• Kino
  • Mapa
  • Ogłoszenia
  • Forum
  • Komunikacja
  • Raport

Prawomocny wyrok za śmiertelny wypadek po narkotykach

Piotr Weltrowski
19 listopada 2020 (artykuł sprzed 3 lat) 
Artur W. jest doskonale znany trójmiejskiej policji, wielokrotnie karany był za poważne przestępstwa. Artur W. jest doskonale znany trójmiejskiej policji, wielokrotnie karany był za poważne przestępstwa.

Sąd Okręgowy w Gdańsku prawomocnie skazał na 12 lat więzienia Artura W. ps. "Wolv". To wyrok prawomocny. Od wcześniejszego wyroku niższej instancji odwoływała się zarówno obrona, jak i prokuratura. 45-latek - skazywany wcześniej za różne inne przestępstwa - podczas przerwy w odbywaniu kary pod wpływem kokainy spowodował wypadek we Wrzeszczu, w którym zginęła rowerzystka.



Do zdarzenia doszło w kwietniu 2015 r. na ul. Grunwaldzkiej zobacz na mapie Gdańska. Artur W. jechał lewym pasem w kierunku Sopotu. Jak ustalili biegli, poruszał się z nadmierną prędkością, nie mniejszą niż 80 km/h. W pewnym momencie stracił panowanie nad samochodem.
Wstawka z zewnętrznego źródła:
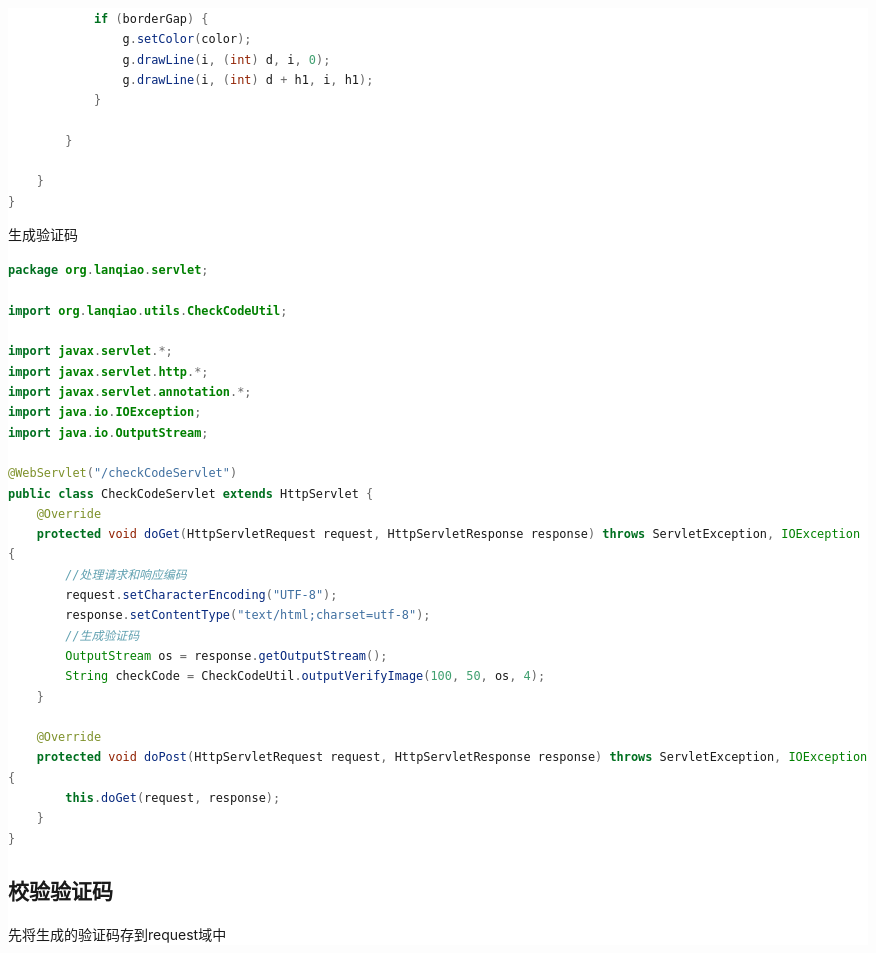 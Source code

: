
 ```java
            if (borderGap) {
                g.setColor(color);
                g.drawLine(i, (int) d, i, 0);
                g.drawLine(i, (int) d + h1, i, h1);
            }

        }

    }
}

```

生成验证码

```java
package org.lanqiao.servlet;

import org.lanqiao.utils.CheckCodeUtil;

import javax.servlet.*;
import javax.servlet.http.*;
import javax.servlet.annotation.*;
import java.io.IOException;
import java.io.OutputStream;

@WebServlet("/checkCodeServlet")
public class CheckCodeServlet extends HttpServlet {
    @Override
    protected void doGet(HttpServletRequest request, HttpServletResponse response) throws ServletException, IOException {
        //处理请求和响应编码
        request.setCharacterEncoding("UTF-8");
        response.setContentType("text/html;charset=utf-8");
        //生成验证码
        OutputStream os = response.getOutputStream();
        String checkCode = CheckCodeUtil.outputVerifyImage(100, 50, os, 4);
    }

    @Override
    protected void doPost(HttpServletRequest request, HttpServletResponse response) throws ServletException, IOException {
        this.doGet(request, response);
    }
}

```

## 校验验证码

先将生成的验证码存到request域中
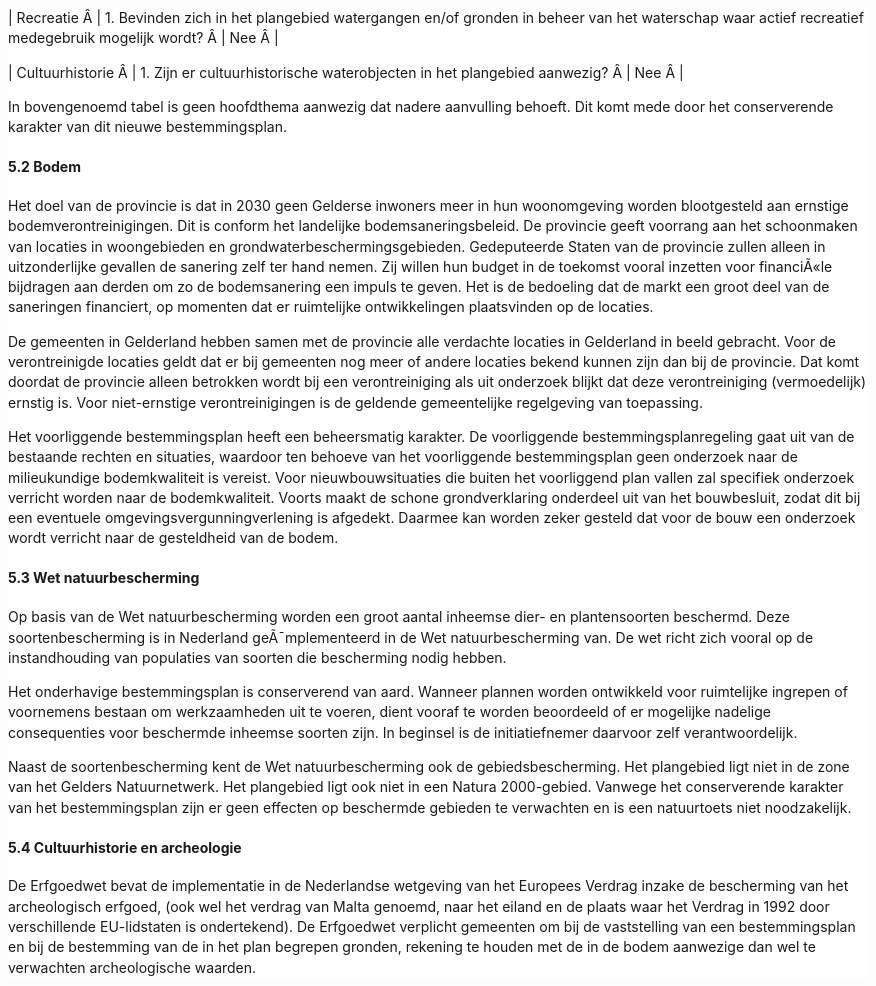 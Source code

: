 | Recreatie   Â | 1\. Bevinden zich in het plangebied watergangen en/of gronden in beheer van het waterschap waar actief recreatief medegebruik mogelijk wordt?   Â | Nee   Â |

| Cultuurhistorie   Â | 1\. Zijn er cultuurhistorische waterobjecten in het plangebied aanwezig?   Â | Nee   Â |

In bovengenoemd tabel is geen hoofdthema aanwezig dat nadere aanvulling behoeft. Dit komt mede door het conserverende karakter van dit nieuwe bestemmingsplan.

#### 5\.2 Bodem

Het doel van de provincie is dat in 2030 geen Gelderse inwoners meer in hun woonomgeving worden blootgesteld aan ernstige bodemverontreinigingen. Dit is conform het landelijke bodemsaneringsbeleid. De provincie geeft voorrang aan het schoonmaken van locaties in woongebieden en grondwaterbeschermingsgebieden. Gedeputeerde Staten van de provincie zullen alleen in uitzonderlijke gevallen de sanering zelf ter hand nemen. Zij willen hun budget in de toekomst vooral inzetten voor financiÃ«le bijdragen aan derden om zo de bodemsanering een impuls te geven. Het is de bedoeling dat de markt een groot deel van de saneringen financiert, op momenten dat er ruimtelijke ontwikkelingen plaatsvinden op de locaties.

De gemeenten in Gelderland hebben samen met de provincie alle verdachte locaties in Gelderland in beeld gebracht. Voor de verontreinigde locaties geldt dat er bij gemeenten nog meer of andere locaties bekend kunnen zijn dan bij de provincie. Dat komt doordat de provincie alleen betrokken wordt bij een verontreiniging als uit onderzoek blijkt dat deze verontreiniging (vermoedelijk) ernstig is. Voor niet\-ernstige verontreinigingen is de geldende gemeentelijke regelgeving van toepassing.

Het voorliggende bestemmingsplan heeft een beheersmatig karakter. De voorliggende bestemmingsplanregeling gaat uit van de bestaande rechten en situaties, waardoor ten behoeve van het voorliggende bestemmingsplan geen onderzoek naar de milieukundige bodemkwaliteit is vereist. Voor nieuwbouwsituaties die buiten het voorliggend plan vallen zal specifiek onderzoek verricht worden naar de bodemkwaliteit. Voorts maakt de schone grondverklaring onderdeel uit van het bouwbesluit, zodat dit bij een eventuele omgevingsvergunningverlening is afgedekt. Daarmee kan worden zeker gesteld dat voor de bouw een onderzoek wordt verricht naar de gesteldheid van de bodem.

#### 5\.3 Wet natuurbescherming

Op basis van de Wet natuurbescherming worden een groot aantal inheemse dier\- en plantensoorten beschermd. Deze soortenbescherming is in Nederland geÃ¯mplementeerd in de Wet natuurbescherming van. De wet richt zich vooral op de instandhouding van populaties van soorten die bescherming nodig hebben.

Het onderhavige bestemmingsplan is conserverend van aard. Wanneer plannen worden ontwikkeld voor ruimtelijke ingrepen of voornemens bestaan om werkzaamheden uit te voeren, dient vooraf te worden beoordeeld of er mogelijke nadelige consequenties voor beschermde inheemse soorten zijn. In beginsel is de initiatiefnemer daarvoor zelf verantwoordelijk.

Naast de soortenbescherming kent de Wet natuurbescherming ook de gebiedsbescherming. Het plangebied ligt niet in de zone van het Gelders Natuurnetwerk. Het plangebied ligt ook niet in een Natura 2000\-gebied. Vanwege het conserverende karakter van het bestemmingsplan zijn er geen effecten op beschermde gebieden te verwachten en is een natuurtoets niet noodzakelijk.

#### 5\.4 Cultuurhistorie en archeologie

De Erfgoedwet bevat de implementatie in de Nederlandse wetgeving van het Europees Verdrag inzake de bescherming van het archeologisch erfgoed, (ook wel het verdrag van Malta genoemd, naar het eiland en de plaats waar het Verdrag in 1992 door verschillende EU\-lidstaten is ondertekend). De Erfgoedwet verplicht gemeenten om bij de vaststelling van een bestemmingsplan en bij de bestemming van de in het plan begrepen gronden, rekening te houden met de in de bodem aanwezige dan wel te verwachten archeologische waarden.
- Przejechał gwałtownie z lewego pasa przez pas środkowy, a następnie uderzył prawym bokiem w jadący w sposób prawidłowy prawym pasem samochód marki Citroen. W wyniku uderzenia citroen został zepchnięty z jezdni w prawo. Siła uderzenia był tak duża, że przełamując słupki odgradzające ulicę od drogi rowerowej, samochód ten wjechał na nią, potrącając poruszających się nią rowerzystów - relacjonowała w rozmowie z naszym portalem wyniki śledztwa Grażyna Wawryniuk, rzecznik Prokuratury Okręgowej w Gdańsku.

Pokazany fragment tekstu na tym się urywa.